There are 3 different power generating bits, in increasing level of usefulness.

Magnet, coil and ammeter

This has a coil of copper wire attached to a small ammeter. When you wave a magnet through the hole in the middle of the wire you get a reading on the wire. Some things to talk about/do with it are:

  • What are the objects? Coil is made of copper wire, this is a good electrical conductor. The setup as a whole is an electrical circuit (components linked together in a circuit). The meter looks like it might measure something (cf weighing scales), it measures the amount of electrical current (or just electricity) going round the circuit.
  • Do we get more electricity by moving fast or slow? Does it work if we're not moving at all?
  • Is this very much electricity? The scale on the ammeter is microamps (the funny squiggle is the Greek letter mu), talking (or asking questions about) millimetres, metres and kilometres is a good warm-up to explaining that microamps is a small unit.

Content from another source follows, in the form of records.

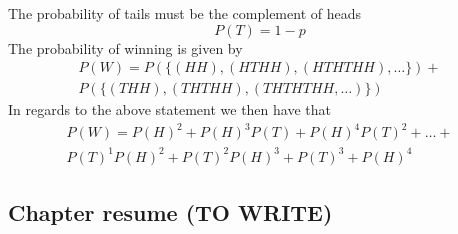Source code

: The probability of tails must be the complement of heads
\[
    P(T)=1-p
\]
The probability of winning is given by
\begin{equation*}
  \begin{gathered}
    P(W)=P(\{(HH),(HTHH),(HTHTHH),\ldots\})+ \\
    P(\{(THH),(THTHH),(THTHTHH,\ldots)\})
  \end{gathered}
\end{equation*}
In regards to the above statement we then have that
\begin{equation*}
  \begin{gathered}
    P(W)=P(H)^{2}+P(H)^{3}P(T)+P(H)^{4}P(T)^{2}+\ldots+ \\
    P(T)^{1}P(H)^{2}+P(T)^{2}P(H)^{3}+P(T)^{3}+P(H)^{4}
  \end{gathered}
\end{equation*}
\subsection{Chapter resume (TO WRITE)}
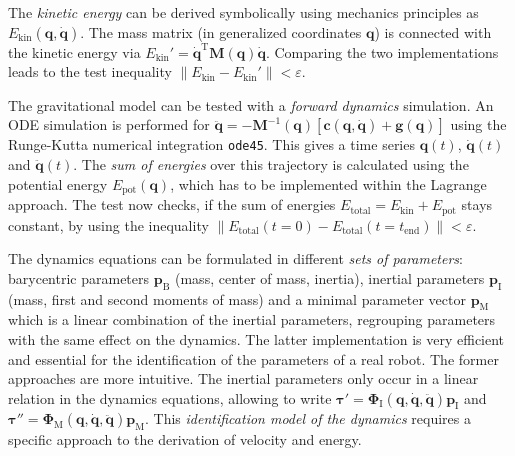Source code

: \documentclass[runningheads]{llncs}
\newcommand{\transp}[0]{{\mathrm{T}}}
\begin{document}
\begin{test}\label{test:ser_dyn_inertia_ekin}
The \emph{kinetic energy} can be derived symbolically using mechanics principles as $E_\mathrm{kin}(\bm{q},\dot{\bm{q}})$.
The mass matrix (in generalized coordinates $\bm{q}$) is connected with the kinetic energy via $E_\mathrm{kin}'{=}\dot{\bm{q}}^\transp \bm{M}(\bm{q}) \dot{\bm{q}}$.
Comparing the two implementations leads to the test inequality $\lVert E_\mathrm{kin}{-}E_\mathrm{kin}' \rVert {<} \varepsilon$.
\end{test}


\begin{test}\label{test:ser_dyn_energy}
The gravitational model can be tested with a \emph{forward dynamics} simulation.
An ODE simulation is performed for  $\ddot{\bm{q}}{=}{-}\bm{M}^{-1}(\bm{q})[\bm{c}(\bm{q},\dot{\bm{q}}){+}\bm{g}(\bm{q})]$ using the Runge-Kutta numerical integration \texttt{ode45}.
This gives a time series $\bm{q}(t)$, $\dot{\bm{q}}(t)$ and $\ddot{\bm{q}}(t)$.
The \emph{sum of energies} over this trajectory is calculated using the potential energy $E_\mathrm{pot}(\bm{q})$, which has to be implemented within the Lagrange approach.
The test now checks, if the sum of energies $E_\mathrm{total}{=}E_\mathrm{kin}{+}E_\mathrm{pot}$ stays constant, by using the inequality $\lVert E_\mathrm{total}(t{=}0){-}E_\mathrm{total}(t{=}t_\mathrm{end}) \rVert {<} \varepsilon$.
\end{test}


\begin{property}\label{prop:ser_dynpar}
The dynamics equations can be formulated in different \emph{sets of parameters}: barycentric parameters $\bm{p}_\mathrm{B}$ (mass, center of mass, inertia), inertial parameters $\bm{p}_\mathrm{I}$ (mass, first and second moments of mass) and a minimal parameter vector $\bm{p}_\mathrm{M}$ which is a linear combination of the inertial parameters, regrouping parameters with the same effect on the dynamics.
The latter implementation is very efficient and essential for the identification of the parameters of a real robot.
The former approaches are more intuitive.
The inertial parameters only occur in a linear relation in the dynamics equations, allowing to write $\bm{\tau}'{=}\bm{\Phi}_\mathrm{I}(\bm{q},\dot{\bm{q}},\ddot{\bm{q}})\bm{p}_\mathrm{I}$ and $\bm{\tau}''{=}\bm{\Phi}_\mathrm{M}(\bm{q},\dot{\bm{q}},\ddot{\bm{q}})\bm{p}_\mathrm{M}$.
This \emph{identification model of the dynamics} requires a specific approach to the derivation of velocity and energy.
\end{property}
\end{document}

Older kids might know that fuses have amp ratings on them.
  • What do the positive/negative readings mean? It tells us which way the electricity is going round the circuit, notice that it changes if we move magnet in a different direction, or swap north/south poles.
  • How can we get more electricity? Good ideas are moving faster (and moving in circles is easier than up/down), stronger magnet or more coils.

This then leads nicely onto the next bit...

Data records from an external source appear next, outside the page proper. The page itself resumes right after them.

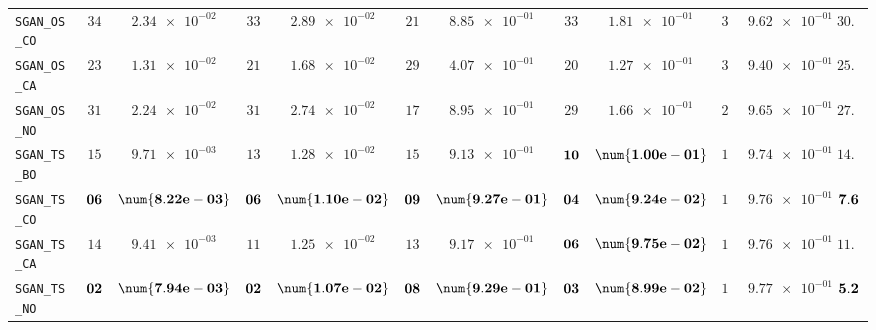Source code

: \begin{table}[H]
\begin{tabularx}{\textwidth}{l||cC|cC|cC|cC|cC||c}
		\texttt{SGAN\_OS\_CO} & $ 34$ & $ \num{2.34e-02}$ & $ 33$ & $ \num{2.89e-02}$ & $ 21$ & $ \num{8.85e-01}$ & $ 33$ & $ \num{1.81e-01}$ & $ 30$ & $ \num{9.62e-01}$ & $ 30.2$  \\
		\texttt{SGAN\_OS\_CA} & $ 23$ & $ \num{1.31e-02}$ & $ 21$ & $ \num{1.68e-02}$ & $ 29$ & $ \num{4.07e-01}$ & $ 20$ & $ \num{1.27e-01}$ & $ 35$ & $ \num{9.40e-01}$ & $ 25.6$  \\
		\texttt{SGAN\_OS\_NO} & $ 31$ & $ \num{2.24e-02}$ & $ 31$ & $ \num{2.74e-02}$ & $ 17$ & $ \num{8.95e-01}$ & $ 29$ & $ \num{1.66e-01}$ & $ 28$ & $ \num{9.65e-01}$ & $ 27.2$  \\
		\texttt{SGAN\_TS\_BO} & $ 15$ & $ \num{9.71e-03}$ & $ 13$ & $ \num{1.28e-02}$ & $ 15$ & $ \num{9.13e-01}$ & $\bf 10$ & $\bf \num{1.00e-01}$ & $ 18$ & $ \num{9.74e-01}$ & $ 14.2$  \\
		\texttt{SGAN\_TS\_CO} & $\bf 06$ & $\bf \num{8.22e-03}$ & $\bf 06$ & $\bf \num{1.10e-02}$ & $\bf 09$ & $\bf \num{9.27e-01}$ & $\bf 04$ & $\bf \num{9.24e-02}$ & $ 13$ & $ \num{9.76e-01}$ & $\bf 7.6$  \\
		\texttt{SGAN\_TS\_CA} & $ 14$ & $ \num{9.41e-03}$ & $ 11$ & $ \num{1.25e-02}$ & $ 13$ & $ \num{9.17e-01}$ & $\bf 06$ & $\bf \num{9.75e-02}$ & $ 12$ & $ \num{9.76e-01}$ & $ 11.2$  \\
		\texttt{SGAN\_TS\_NO} & $\bf 02$ & $\bf \num{7.94e-03}$ & $\bf 02$ & $\bf \num{1.07e-02}$ & $\bf 08$ & $\bf \num{9.29e-01}$ & $\bf 03$ & $\bf \num{8.99e-02}$ & $ 11$ & $ \num{9.77e-01}$ & $\bf 5.2$  \\ \hline

\end{tabularx}
\end{table}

Rotating generator (green)

This has most of the improvements suggested above (show to them the larger magnet, more coils), and if you spin the handle fast enough it will give you enough electricity to light a bulb. Things to talk about:

  • The faster you spin it, the brighter it is.
  • Does it matter which way round you turn it? No.
  • [more advanced]If the bulb is an LED rather than a filament bulb then it will only light half of the time, with frequency=rate of turning the handle. This is because the current is alternating ('going backwards and forwards') and it only lights when the current is going one way.

Generator in a box

This is a better version of the previous one, but it's all hidden in a box which means visitors can't see what is going on as well. There are two bulbs that can be switched on or off, and also a voltmeter/ammeter. Things to do:

  • Start someone off turning the handle and then increase the wattage of bulbs turned on gradually. They will find that it gets harder to turn as you do this. Talk about needing to put extra energy in to get more light out (the energy is coming from them, not from the magnet/coil which just convert kinetic/moving energy into electrical energy)
  • [More advanced]Look at the ammeter/voltmeter. When a bulb is fully lit how do those readings compare to the wattage of the bulb (P=IV).

Generating in real life
Power generation: How many watts are the bulbs you have at home? If it's this hard to turn a handle to make 10W of bulbs light, how hard would it be to power all the bulbs in your house? How about all the bulbs, TVs,... in town X? This is really where our power comes from, what better ways are there of turning the handle (wind farms are the easiest example for small kids

  • Hamster in a wheel. This is like bike light dynamos! Sadly hamsters don't travel in our boxes very well.
  • Wind power. You can try the model turbine with a hair dryer or fan.
  • Water power. We use these in dams where the water flows down and through a turbine. To use this put one end of the tubing on a tap and the other in the sink, this model the water flowing down hill.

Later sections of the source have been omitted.